Audio By Carbonatix
The city’s more or less shut down till Tuesday, what with a furlough day and Memorial Day on the schedule. Which is why City Hall has early-posted its Wednesday council briefing agendas on two subjects near and dear to every citizen: water and trash. At least one of ’em is gonna cost more next fiscal year; maybe both. Depends. Hard to say.
Water utilities for sure: City Manager Mary Suhm needs $541,073,815 in the coming fiscal year to keep the lawn nice and green, and that includes five significant capital improvement projects (pipeline replacement and pump-station improvements chief among ’em). Problem is, she’s only got $523,073,834 projected to come in, which means a guesstimated shortfall of $17,999,981.

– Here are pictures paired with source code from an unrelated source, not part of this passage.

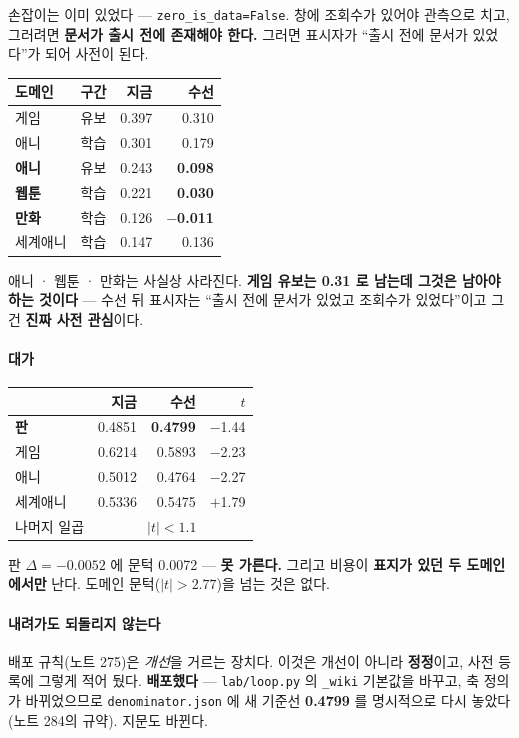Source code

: \documentclass[10pt]{article}
\begin{document}
손잡이는 이미 있었다 --- \texttt{zero\_is\_data=False}. 창에 조회수가
있어야 관측으로 치고, 그러려면 \textbf{문서가 출시 전에 존재해야 한다.}
그러면 표시자가 ``출시 전에 문서가 있었다''가 되어 사전이 된다.

\begin{center}\footnotesize
\begin{tabular}{llrr}
\hline
도메인 & 구간 & 지금 & \textbf{수선} \\
\hline
게임 & 유보 & 0.397 & 0.310 \\
애니 & 학습 & 0.301 & 0.179 \\
\textbf{애니} & 유보 & 0.243 & \textbf{0.098} \\
\textbf{웹툰} & 학습 & 0.221 & \textbf{0.030} \\
\textbf{만화} & 학습 & 0.126 & \textbf{$-$0.011} \\
세계애니 & 학습 & 0.147 & 0.136 \\
\hline
\end{tabular}
\end{center}

애니 · 웹툰 · 만화는 사실상 사라진다. \textbf{게임 유보는 0.31 로 남는데
그것은 남아야 하는 것이다} --- 수선 뒤 표시자는 ``출시 전에 문서가 있었고
조회수가 있었다''이고 그건 \textbf{진짜 사전 관심}이다.

\paragraph{대가}

\begin{center}\small
\begin{tabular}{lrrr}
\hline
& 지금 & 수선 & $t$ \\
\hline
\textbf{판} & 0.4851 & \textbf{0.4799} & $-$1.44 \\
게임 & 0.6214 & 0.5893 & $-$2.23 \\
애니 & 0.5012 & 0.4764 & $-$2.27 \\
세계애니 & 0.5336 & 0.5475 & $+$1.79 \\
나머지 일곱 & \multicolumn{3}{c}{$|t|{<}1.1$} \\
\hline
\end{tabular}
\end{center}

판 $\Delta{=}{-}0.0052$ 에 문턱 0.0072 --- \textbf{못 가른다.} 그리고 비용이
\textbf{표지가 있던 두 도메인에서만} 난다. 도메인 문턱($|t|{>}2.77$)을 넘는
것은 없다.

\paragraph{내려가도 되돌리지 않는다} 배포 규칙(노트 275)은 \emph{개선}을
거르는 장치다. 이것은 개선이 아니라 \textbf{정정}이고, 사전 등록에 그렇게
적어 뒀다. \textbf{배포했다} --- \texttt{lab/loop.py} 의 \texttt{\_wiki}
기본값을 바꾸고, 축 정의가 바뀌었으므로 \texttt{denominator.json} 에
새 기준선 \textbf{0.4799} 를 명시적으로 다시 놓았다(노트 284의 규약).
지문도 바뀐다.
\end{document}
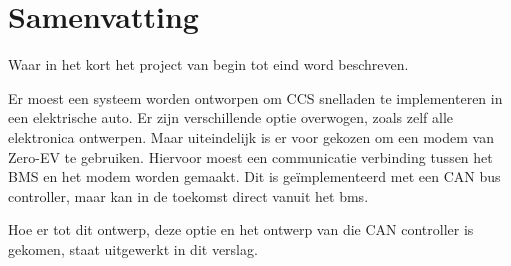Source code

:\chapter{Samenvatting}
\label{Samenvatting}

\begin{center}
    \begin{minipage}{0.5\textwidth}
        \begin{small}
            Waar in het kort het project van begin tot eind word beschreven.
        \end{small}
    \end{minipage}
    \vspace{0.5cm}
\end{center}

Er moest een systeem worden ontworpen om CCS snelladen te implementeren in een
elektrische auto. Er zijn verschillende optie overwogen, zoals zelf alle
elektronica ontwerpen. Maar uiteindelijk is er voor gekozen om een modem van
Zero-EV te gebruiken. Hiervoor moest een communicatie verbinding tussen het BMS
en het modem worden gemaakt. Dit is geïmplementeerd met een CAN bus
controller, maar kan in de toekomst direct vanuit het bms.

Hoe er tot dit ontwerp, deze optie en het ontwerp van die CAN controller is
gekomen, staat uitgewerkt in dit verslag.






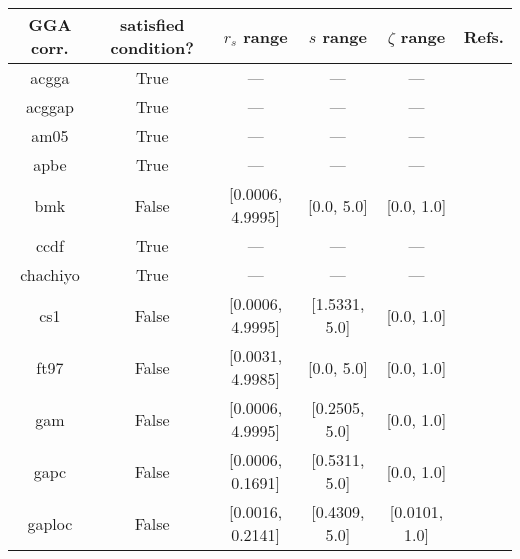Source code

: \begin{tabular}{|c|c|c|c|c|l|}
\hline
     GGA corr. &  satisfied condition? &      $r_s$ range &        $s$ range & $\zeta$ range  &                                                          Refs. \\ \hline
         acgga &                  True &              --- &              --- &            --- &                        \cite{Cancio2018_084116,Burke2014_4834} \\ \hline
        acggap &                  True &              --- &              --- &            --- &                        \cite{Cancio2018_084116,Burke2014_4834} \\ \hline
          am05 &                  True &              --- &              --- &            --- &                 \cite{Armiento2005_085108,Mattsson2008_084714} \\ \hline
          apbe &                  True &              --- &              --- &            --- &                                   \cite{Constantin2011_186406} \\ \hline
           bmk &                 False & [0.0006, 4.9995] &       [0.0, 5.0] &     [0.0, 1.0] &                                          \cite{Boese2004_3405} \\ \hline
          ccdf &                  True &              --- &              --- &            --- &                                      \cite{Margraf2019_244116} \\ \hline
      chachiyo &                  True &              --- &              --- &            --- &                                     \cite{Chachiyo2020_112669} \\ \hline
           cs1 &                 False & [0.0006, 4.9995] &    [1.5331, 5.0] &     [0.0, 1.0] &                          \cite{Handy2002_5411,Proynov2006_436} \\ \hline
          ft97 &                 False & [0.0031, 4.9985] &       [0.0, 5.0] &     [0.0, 1.0] &                         \cite{Filatov1997_603,Filatov1997_847} \\ \hline
           gam &                 False & [0.0006, 4.9995] &    [0.2505, 5.0] &     [0.0, 1.0] &                                            \cite{Yu2015_12146} \\ \hline
          gapc &                 False & [0.0006, 0.1691] &    [0.5311, 5.0] &     [0.0, 1.0] &                                        \cite{Fabiano2014_2016} \\ \hline
        gaploc &                 False & [0.0016, 0.2141] &    [0.4309, 5.0] &  [0.0101, 1.0] &                                        \cite{Fabiano2014_2016} \\ \hline

\end{tabular}
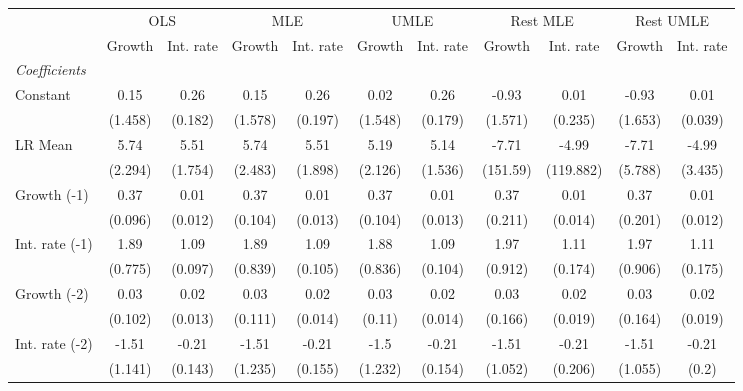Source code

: \begin{table}[htbp] 
	\centering
	\begin{tabular}{@{\extracolsep{4pt}}lcccccccccc@{}}		\hline\hline
		 		 & \multicolumn{2}{c}{OLS} &\multicolumn{2}{c}{MLE} &\multicolumn{2}{c}{UMLE} &\multicolumn{2}{c}{Rest MLE} &\multicolumn{2}{c}{Rest UMLE} \\ 
 		 & Growth 	 & Int. rate 	 & Growth 	 & Int. rate 	 & Growth 	 & Int. rate 	 & Growth 	 & Int. rate 	 & Growth 	 & Int. rate\\\cline{2-3}\cline{4-5}\cline{6-7}\cline{8-9}\cline{10-11}
\rule{0pt}{4ex} 
 \emph{Coefficients} 	  		 & 		 & 		 & 		 & 		 & 		 & 		 & 		 & 		 & 		 &\\ 
\quad Constant 	 & 0.15 	 & 0.26 	 & 0.15 	 & 0.26 	 & 0.02 	 & 0.26 	 & -0.93 	 & 0.01 	 & -0.93 	 & 0.01	 \\ 
 		 & (1.458) 	 & (0.182) 	 & (1.578) 	 & (0.197) 	 & (1.548) 	 & (0.179) 	 & (1.571) 	 & (0.235) 	 & (1.653) 	 & (0.039) 	 \\ 
\quad LR Mean 	 & 5.74 	 & 5.51 	 & 5.74 	 & 5.51 	 & 5.19 	 & 5.14 	 & -7.71 	 & -4.99 	 & -7.71 	 & -4.99	 \\ 
 		 & (2.294) 	 & (1.754) 	 & (2.483) 	 & (1.898) 	 & (2.126) 	 & (1.536) 	 & (151.59) 	 & (119.882) 	 & (5.788) 	 & (3.435) 	 \\ 
\quad Growth (-1) 	 &0.37 	 & 0.01 	 & 0.37 	 & 0.01 	 & 0.37 	 & 0.01 	 & 0.37 	 & 0.01 	 & 0.37 	 & 0.01	 \\ 
 		 & (0.096) 	 & (0.012) 	 & (0.104) 	 & (0.013) 	 & (0.104) 	 & (0.013) 	 & (0.211) 	 & (0.014) 	 & (0.201) 	 & (0.012) 	 \\ 
\quad Int. rate (-1) 	 &1.89 	 & 1.09 	 & 1.89 	 & 1.09 	 & 1.88 	 & 1.09 	 & 1.97 	 & 1.11 	 & 1.97 	 & 1.11	 \\ 
 		 & (0.775) 	 & (0.097) 	 & (0.839) 	 & (0.105) 	 & (0.836) 	 & (0.104) 	 & (0.912) 	 & (0.174) 	 & (0.906) 	 & (0.175) 	 \\ 
\quad Growth (-2) 	 &0.03 	 & 0.02 	 & 0.03 	 & 0.02 	 & 0.03 	 & 0.02 	 & 0.03 	 & 0.02 	 & 0.03 	 & 0.02	 \\ 
 		 & (0.102) 	 & (0.013) 	 & (0.111) 	 & (0.014) 	 & (0.11) 	 & (0.014) 	 & (0.166) 	 & (0.019) 	 & (0.164) 	 & (0.019) 	 \\ 
\quad Int. rate (-2) 	 &-1.51 	 & -0.21 	 & -1.51 	 & -0.21 	 & -1.5 	 & -0.21 	 & -1.51 	 & -0.21 	 & -1.51 	 & -0.21	 \\ 
 		 & (1.141) 	 & (0.143) 	 & (1.235) 	 & (0.155) 	 & (1.232) 	 & (0.154) 	 & (1.052) 	 & (0.206) 	 & (1.055) 	 & (0.2) 	 \\ 

\end{tabular}
\end{table}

And that will necessitate a rate increase of 4.2 percent, or an average of $2.21 tacked on to every monthly bill, which Suhm says is still well below the Environmental Protection Agency’s affordability guidelines that say your water bill should be no more than 2 percent of the median household income.
But look at Page 14: “Future Outlook: Rate Increases.” This appears to be the beginning of rate hikes, which will grow even more substantial in coming years.
On the other hand …
The sanitation services fee looks, initially, headed toward a decline for the second year in a row — this time by a whole three pennies, from $20.34 on average to $20.31. According to the briefing, that’s due, sort of, to the money saved from the move to OneDay trash pick-up. The proposed rate is a whole 67 cents lower than the fee two fiscal years ago, incidentally, when a massive hike was necessitate by the rise in gas prices.
Only, there’s one problem — five, actually: Among other issues, the proposed rate doesn’t take into account creating an emergency storm fund to offset the more-than-a-mil paid to private contractors to clear the February snowstorm mess, and it doesn’t give garbage collectors the meager raise that’s been talked about for years. Maybe next year.